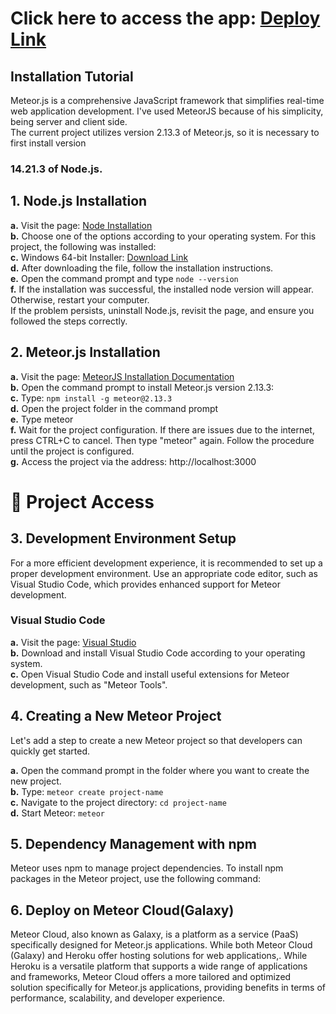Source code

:

# Click here to access the app: [Deploy Link](https://box-containerpowr.meteorapp.com/)<br>

## Installation Tutorial

Meteor.js is a comprehensive JavaScript framework that simplifies real-time web application development. I've used MeteorJS because of his simplicity, being server and client side.<br>The current project utilizes version 2.13.3 of Meteor.js, so it is necessary to first install version 
### 14.21.3 of Node.js.

## 1. Node.js Installation
**a.** Visit the page: [Node Installation](https://nodejs.org/en/blog/release/v14.21.3)<br>
**b.** Choose one of the options according to your operating system. For this project, the following was installed:<br>
**c.** Windows 64-bit Installer: [Download Link](https://nodejs.org/dist/v14.21.3/node-v14.21.3-x64.msi)<br>
**d.** After downloading the file, follow the installation instructions.<br>
**e.** Open the command prompt and type `node --version`<br>
**f.** If the installation was successful, the installed node version will appear. Otherwise, restart your computer.<br>
If the problem persists, uninstall Node.js, revisit the page, and ensure you followed the steps correctly.

## 2. Meteor.js Installation
**a.** Visit the page: [MeteorJS Installation Documentation](https://docs.meteor.com/install.html)<br>
**b.** Open the command prompt to install Meteor.js version 2.13.3:<br>
**c.** Type: `npm install -g meteor@2.13.3`<br>
**d.** Open the project folder in the command prompt<br>
**e.** Type meteor<br>
**f.** Wait for the project configuration. If there are issues due to the internet, press CTRL+C to cancel. Then type "meteor" again. Follow the procedure until the project is configured.<br>
**g.** Access the project via the address: http://localhost:3000<br>

# 📁 Project Access

## 3. Development Environment Setup
For a more efficient development experience, it is recommended to set up a proper development environment. Use an appropriate code editor, such as Visual Studio Code, which provides enhanced support for Meteor development.

### Visual Studio Code
**a.** Visit the page: [Visual Studio](https://code.visualstudio.com/)<br>
**b.** Download and install Visual Studio Code according to your operating system.<br>
**c.** Open Visual Studio Code and install useful extensions for Meteor development, such as "Meteor Tools".

## 4. Creating a New Meteor Project
Let's add a step to create a new Meteor project so that developers can quickly get started.

**a.** Open the command prompt in the folder where you want to create the new project.<br>
**b.** Type: `meteor create project-name`<br>
**c.** Navigate to the project directory: `cd project-name`<br>
**d.** Start Meteor: `meteor`<br>

## 5. Dependency Management with npm
Meteor uses npm to manage project dependencies. To install npm packages in the Meteor project, use the following command:

## 6. Deploy on Meteor Cloud(Galaxy)
Meteor Cloud, also known as Galaxy, is a platform as a service (PaaS) specifically designed for Meteor.js applications. While both Meteor Cloud (Galaxy) and Heroku offer hosting solutions for web applications,.
While Heroku is a versatile platform that supports a wide range of applications and frameworks, Meteor Cloud offers a more tailored and optimized solution specifically for Meteor.js applications, providing benefits in terms of performance, scalability, and developer experience.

**Work instructions**
Pictures in the listing above must be skipped; everything else should be copied exactly.

**Task output**
Source code

:

# Click here to access the app: [Deploy Link](https://box-containerpowr.meteorapp.com/)<br>

## Installation Tutorial

Meteor.js is a comprehensive JavaScript framework that simplifies real-time web application development. I've used MeteorJS because of his simplicity, being server and client side.<br>The current project utilizes version 2.13.3 of Meteor.js, so it is necessary to first install version 
### 14.21.3 of Node.js.

## 1. Node.js Installation
**a.** Visit the page: [Node Installation](https://nodejs.org/en/blog/release/v14.21.3)<br>
**b.** Choose one of the options according to your operating system. For this project, the following was installed:<br>
**c.** Windows 64-bit Installer: [Download Link](https://nodejs.org/dist/v14.21.3/node-v14.21.3-x64.msi)<br>
**d.** After downloading the file, follow the installation instructions.<br>
**e.** Open the command prompt and type `node --version`<br>
**f.** If the installation was successful, the installed node version will appear. Otherwise, restart your computer.<br>
If the problem persists, uninstall Node.js, revisit the page, and ensure you followed the steps correctly.

## 2. Meteor.js Installation
**a.** Visit the page: [MeteorJS Installation Documentation](https://docs.meteor.com/install.html)<br>
**b.** Open the command prompt to install Meteor.js version 2.13.3:<br>
**c.** Type: `npm install -g meteor@2.13.3`<br>
**d.** Open the project folder in the command prompt<br>
**e.** Type meteor<br>
**f.** Wait for the project configuration. If there are issues due to the internet, press CTRL+C to cancel. Then type "meteor" again. Follow the procedure until the project is configured.<br>
**g.** Access the project via the address: http://localhost:3000<br>

# 📁 Project Access

## 3. Development Environment Setup
For a more efficient development experience, it is recommended to set up a proper development environment. Use an appropriate code editor, such as Visual Studio Code, which provides enhanced support for Meteor development.

### Visual Studio Code
**a.** Visit the page: [Visual Studio](https://code.visualstudio.com/)<br>
**b.** Download and install Visual Studio Code according to your operating system.<br>
**c.** Open Visual Studio Code and install useful extensions for Meteor development, such as "Meteor Tools".

## 4. Creating a New Meteor Project
Let's add a step to create a new Meteor project so that developers can quickly get started.

**a.** Open the command prompt in the folder where you want to create the new project.<br>
**b.** Type: `meteor create project-name`<br>
**c.** Navigate to the project directory: `cd project-name`<br>
**d.** Start Meteor: `meteor`<br>

## 5. Dependency Management with npm
Meteor uses npm to manage project dependencies. To install npm packages in the Meteor project, use the following command:

## 6. Deploy on Meteor Cloud(Galaxy)
Meteor Cloud, also known as Galaxy, is a platform as a service (PaaS) specifically designed for Meteor.js applications. While both Meteor Cloud (Galaxy) and Heroku offer hosting solutions for web applications,.
While Heroku is a versatile platform that supports a wide range of applications and frameworks, Meteor Cloud offers a more tailored and optimized solution specifically for Meteor.js applications, providing benefits in terms of performance, scalability, and developer experience.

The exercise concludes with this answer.